- **Material supplied**
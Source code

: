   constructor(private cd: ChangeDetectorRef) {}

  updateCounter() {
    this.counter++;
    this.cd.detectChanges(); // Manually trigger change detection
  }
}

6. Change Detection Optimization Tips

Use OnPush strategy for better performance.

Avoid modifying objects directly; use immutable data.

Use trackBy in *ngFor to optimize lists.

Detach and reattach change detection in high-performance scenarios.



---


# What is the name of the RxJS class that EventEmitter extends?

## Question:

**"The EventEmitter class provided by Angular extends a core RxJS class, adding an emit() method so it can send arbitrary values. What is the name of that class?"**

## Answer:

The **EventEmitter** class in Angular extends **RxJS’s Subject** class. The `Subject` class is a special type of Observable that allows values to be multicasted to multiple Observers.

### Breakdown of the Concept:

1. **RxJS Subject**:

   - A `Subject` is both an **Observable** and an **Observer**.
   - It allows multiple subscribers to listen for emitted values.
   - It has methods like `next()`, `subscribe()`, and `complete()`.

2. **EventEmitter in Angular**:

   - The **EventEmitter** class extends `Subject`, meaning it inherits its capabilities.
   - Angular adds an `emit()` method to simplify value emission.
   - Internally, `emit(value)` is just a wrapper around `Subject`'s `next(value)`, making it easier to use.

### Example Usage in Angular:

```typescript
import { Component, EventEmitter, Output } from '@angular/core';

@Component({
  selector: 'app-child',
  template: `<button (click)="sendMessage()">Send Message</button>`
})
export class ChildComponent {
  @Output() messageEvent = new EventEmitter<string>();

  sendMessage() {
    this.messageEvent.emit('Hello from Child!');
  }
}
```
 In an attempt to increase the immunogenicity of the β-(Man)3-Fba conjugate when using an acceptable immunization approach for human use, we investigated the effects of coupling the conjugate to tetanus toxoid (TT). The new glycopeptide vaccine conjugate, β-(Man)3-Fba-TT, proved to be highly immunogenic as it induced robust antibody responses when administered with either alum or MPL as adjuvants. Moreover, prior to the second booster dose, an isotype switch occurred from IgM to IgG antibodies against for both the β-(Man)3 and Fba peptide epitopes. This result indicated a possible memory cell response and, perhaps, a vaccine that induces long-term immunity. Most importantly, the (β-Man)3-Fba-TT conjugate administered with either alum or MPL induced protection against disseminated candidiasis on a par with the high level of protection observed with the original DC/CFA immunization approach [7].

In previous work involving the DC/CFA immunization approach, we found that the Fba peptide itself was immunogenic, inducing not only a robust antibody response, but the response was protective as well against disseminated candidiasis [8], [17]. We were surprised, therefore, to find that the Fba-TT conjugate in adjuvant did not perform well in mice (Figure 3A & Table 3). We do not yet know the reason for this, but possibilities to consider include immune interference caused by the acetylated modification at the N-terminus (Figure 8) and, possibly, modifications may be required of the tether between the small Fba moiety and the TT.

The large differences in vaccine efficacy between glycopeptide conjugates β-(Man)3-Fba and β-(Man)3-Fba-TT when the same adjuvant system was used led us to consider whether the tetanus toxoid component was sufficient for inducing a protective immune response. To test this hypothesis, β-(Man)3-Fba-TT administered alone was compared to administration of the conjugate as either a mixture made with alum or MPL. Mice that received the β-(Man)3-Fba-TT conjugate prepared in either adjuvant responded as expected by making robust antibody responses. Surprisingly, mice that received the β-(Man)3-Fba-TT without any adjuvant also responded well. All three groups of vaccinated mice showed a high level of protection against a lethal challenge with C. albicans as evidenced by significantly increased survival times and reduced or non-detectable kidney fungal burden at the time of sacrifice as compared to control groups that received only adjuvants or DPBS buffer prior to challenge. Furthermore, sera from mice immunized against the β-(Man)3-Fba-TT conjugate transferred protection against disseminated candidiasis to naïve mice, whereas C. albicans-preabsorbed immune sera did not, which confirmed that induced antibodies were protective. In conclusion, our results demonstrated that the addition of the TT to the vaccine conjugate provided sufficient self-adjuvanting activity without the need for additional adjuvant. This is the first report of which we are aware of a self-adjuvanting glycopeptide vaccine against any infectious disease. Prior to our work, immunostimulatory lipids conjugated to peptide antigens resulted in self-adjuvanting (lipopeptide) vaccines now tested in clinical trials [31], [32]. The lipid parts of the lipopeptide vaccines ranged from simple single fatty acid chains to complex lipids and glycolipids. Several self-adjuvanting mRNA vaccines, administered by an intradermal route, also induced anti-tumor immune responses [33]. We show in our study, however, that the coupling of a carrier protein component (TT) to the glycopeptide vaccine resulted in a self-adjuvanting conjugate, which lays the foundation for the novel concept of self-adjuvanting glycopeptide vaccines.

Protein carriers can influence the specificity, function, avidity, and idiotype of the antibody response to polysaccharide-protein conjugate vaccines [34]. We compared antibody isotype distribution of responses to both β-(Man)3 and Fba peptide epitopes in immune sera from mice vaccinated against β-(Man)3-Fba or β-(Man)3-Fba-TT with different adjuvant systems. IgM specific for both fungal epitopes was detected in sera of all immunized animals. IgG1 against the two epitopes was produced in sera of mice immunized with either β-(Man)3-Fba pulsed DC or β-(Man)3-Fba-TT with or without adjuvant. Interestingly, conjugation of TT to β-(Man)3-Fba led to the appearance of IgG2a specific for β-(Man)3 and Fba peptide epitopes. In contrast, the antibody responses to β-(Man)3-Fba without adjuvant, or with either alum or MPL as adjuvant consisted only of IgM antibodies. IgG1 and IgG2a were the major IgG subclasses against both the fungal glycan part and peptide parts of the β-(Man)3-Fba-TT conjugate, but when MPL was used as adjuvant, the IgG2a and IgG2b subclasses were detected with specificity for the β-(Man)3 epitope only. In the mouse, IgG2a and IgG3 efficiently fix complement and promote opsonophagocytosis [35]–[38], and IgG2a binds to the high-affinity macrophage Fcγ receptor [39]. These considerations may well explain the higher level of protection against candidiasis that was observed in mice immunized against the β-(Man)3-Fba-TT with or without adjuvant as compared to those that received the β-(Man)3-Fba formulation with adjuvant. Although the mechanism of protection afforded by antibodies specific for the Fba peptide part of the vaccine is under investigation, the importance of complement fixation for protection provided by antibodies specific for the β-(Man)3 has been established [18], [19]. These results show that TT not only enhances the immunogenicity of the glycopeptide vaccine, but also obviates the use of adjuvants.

- **Task objective**
From the entries, report every line in which the string "What" occurs.

- **Answer space**
# What is the name of the RxJS class that EventEmitter extends?
**"The EventEmitter class provided by Angular extends a core RxJS class, adding an emit() method so it can send arbitrary values. What is the name of that class?"**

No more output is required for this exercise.